Until not so long ago finance ministers and Reserve Bank governors were circumspect about making any comment that might influence the dollar's exchange rates. Nowadays, their speeches are sprinkled with attempts to talk the dollar down and, it turns out, they have had their officials tell Japanese investors directly that the dollar is a high risk.
Their message seems to have registered. Word in the market last week suggested a $600 million issue of New Zealand dollar-denominated "uridashi" bonds had been cancelled as a result of the efforts of NZ officials.
It is extraordinary that a government should go to such lengths to undermine its own currency, yet understandable too. The high interest rates that the Reserve Bank needs to maintain to stop an outbreak of inflation are among the highest in the world.
Small investors everywhere, but particularly in Japan, are attracted to those interest rates and their demand for the kiwi keeps the dollar high, hurting our exporters.
The money attracted by our interest rates goes mostly into mortgaged property here, which helps to keep land values high and that in turn encourages households to spend at a level that causes the bank to worry about inflation. In other words, the interest rates than can prevent incipient inflation are now also causing it.
Almost everyone except the Government's political rivals applauds the attempt to offset the appeal of our interest rates by undermining the exchange rate, though not all are confident it will succeed. The fact is, floating exchange rates long ago lost much connection to economic performance measures such as trade balances and external accounts. The dollar is high despite a deep current account deficit because foreign investors have confidence in this country.
Their confidence might be poorly informed; there are signs they associate us too closely with Australia, but it is just as likely that the strength of both currencies is based on confidence in their economic management.

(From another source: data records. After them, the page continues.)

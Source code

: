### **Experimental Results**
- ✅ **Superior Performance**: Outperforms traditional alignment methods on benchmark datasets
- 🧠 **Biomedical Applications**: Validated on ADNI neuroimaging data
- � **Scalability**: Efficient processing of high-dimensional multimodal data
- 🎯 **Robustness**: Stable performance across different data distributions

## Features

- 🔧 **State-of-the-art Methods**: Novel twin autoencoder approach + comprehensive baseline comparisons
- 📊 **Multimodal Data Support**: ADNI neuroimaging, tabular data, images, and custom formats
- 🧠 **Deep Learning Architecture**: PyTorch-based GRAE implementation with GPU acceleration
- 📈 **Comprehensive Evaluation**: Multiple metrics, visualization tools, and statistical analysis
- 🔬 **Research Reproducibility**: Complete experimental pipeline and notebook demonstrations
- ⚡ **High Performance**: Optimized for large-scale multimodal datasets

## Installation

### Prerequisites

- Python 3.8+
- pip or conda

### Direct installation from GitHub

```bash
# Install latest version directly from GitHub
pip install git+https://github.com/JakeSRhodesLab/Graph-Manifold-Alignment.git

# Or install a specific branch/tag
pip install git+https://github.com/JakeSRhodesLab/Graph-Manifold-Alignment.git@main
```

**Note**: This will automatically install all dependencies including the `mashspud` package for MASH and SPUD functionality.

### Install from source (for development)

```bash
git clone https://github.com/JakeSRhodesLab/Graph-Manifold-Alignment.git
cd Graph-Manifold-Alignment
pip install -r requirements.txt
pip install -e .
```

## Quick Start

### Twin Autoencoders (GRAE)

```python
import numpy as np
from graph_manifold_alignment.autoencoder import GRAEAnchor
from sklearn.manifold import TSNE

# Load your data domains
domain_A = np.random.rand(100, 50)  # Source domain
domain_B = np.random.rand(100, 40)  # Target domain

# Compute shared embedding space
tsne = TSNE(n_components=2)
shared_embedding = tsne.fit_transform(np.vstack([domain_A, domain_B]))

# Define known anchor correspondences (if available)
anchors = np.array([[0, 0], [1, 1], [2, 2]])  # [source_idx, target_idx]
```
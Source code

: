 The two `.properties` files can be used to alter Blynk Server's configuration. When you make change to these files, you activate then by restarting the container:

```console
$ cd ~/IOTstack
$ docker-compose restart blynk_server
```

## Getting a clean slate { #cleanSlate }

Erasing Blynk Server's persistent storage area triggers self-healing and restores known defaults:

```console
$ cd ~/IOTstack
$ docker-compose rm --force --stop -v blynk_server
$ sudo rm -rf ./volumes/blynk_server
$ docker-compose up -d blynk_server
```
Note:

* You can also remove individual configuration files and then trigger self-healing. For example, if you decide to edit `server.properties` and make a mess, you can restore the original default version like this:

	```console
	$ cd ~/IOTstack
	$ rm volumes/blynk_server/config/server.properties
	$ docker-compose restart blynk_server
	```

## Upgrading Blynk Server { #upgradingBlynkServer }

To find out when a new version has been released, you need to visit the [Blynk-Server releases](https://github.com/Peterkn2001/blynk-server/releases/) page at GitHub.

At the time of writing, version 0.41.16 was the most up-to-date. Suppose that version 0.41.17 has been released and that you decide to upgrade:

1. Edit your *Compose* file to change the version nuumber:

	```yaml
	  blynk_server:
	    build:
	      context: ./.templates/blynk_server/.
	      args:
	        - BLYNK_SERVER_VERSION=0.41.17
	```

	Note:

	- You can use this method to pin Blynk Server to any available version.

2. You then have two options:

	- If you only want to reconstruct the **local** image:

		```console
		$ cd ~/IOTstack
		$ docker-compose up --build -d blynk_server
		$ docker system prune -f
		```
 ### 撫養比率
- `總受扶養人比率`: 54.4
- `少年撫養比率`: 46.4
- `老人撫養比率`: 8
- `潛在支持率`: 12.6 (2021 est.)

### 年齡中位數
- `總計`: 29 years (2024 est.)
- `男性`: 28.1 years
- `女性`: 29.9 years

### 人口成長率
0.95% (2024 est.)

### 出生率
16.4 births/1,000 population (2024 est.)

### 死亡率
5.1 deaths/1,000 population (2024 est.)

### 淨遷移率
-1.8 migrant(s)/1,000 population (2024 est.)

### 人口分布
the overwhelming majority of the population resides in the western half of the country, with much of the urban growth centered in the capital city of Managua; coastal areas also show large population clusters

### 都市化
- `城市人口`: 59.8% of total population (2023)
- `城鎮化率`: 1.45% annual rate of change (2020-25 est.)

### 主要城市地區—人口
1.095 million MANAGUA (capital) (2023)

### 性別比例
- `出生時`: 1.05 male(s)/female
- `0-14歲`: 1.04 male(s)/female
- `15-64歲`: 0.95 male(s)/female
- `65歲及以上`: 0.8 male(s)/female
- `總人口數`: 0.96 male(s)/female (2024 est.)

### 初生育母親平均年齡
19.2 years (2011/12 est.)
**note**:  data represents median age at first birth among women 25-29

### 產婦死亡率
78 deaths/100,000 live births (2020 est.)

If that is so, the meetings Treasury and Reserve Bank officials had with Japanese investors could merely reinforce that confidence, and keep the dollar high.
The fact that New Zealand officials would go to such trouble tells the investors this Government has no intention of intervening in the foreign exchange with the simpler tools still favoured in East Asia. Governments there largely peg their currencies to the United States dollar, despite the fact that fixed exchange rates caused their banking crisis nine years ago.
The National Party's finance spokesman, John Key, said the Reserve Bank was "whistling in the wind if they think they are going to convince Japanese retail investors not to continue to buy uridashi issues". If the bank wanted to reduce the appetite for these bonds it needed to cut interest rates, he said.
Mr Key could have been finance minister by now if National had won an extra 2 per cent of the vote in September. Would he be saying the same thing? Or would he be doing his bit to help contain inflation, a task that would be a little harder with National's tax cuts in prospect?
When inflation for the December quarter was reported last week, it was down on September and lower than forecasts by independent economists and the bank. The exchange rate eased a little as well with the likelihood that no further interest rate increases will be needed.
It is too soon to drop the rates as Mr Key would like, but Japanese investors have probably seen our rates pass their peak. It is almost certainly downhill for the dollar from here and relief at last for the exporters who ultimately earn our living.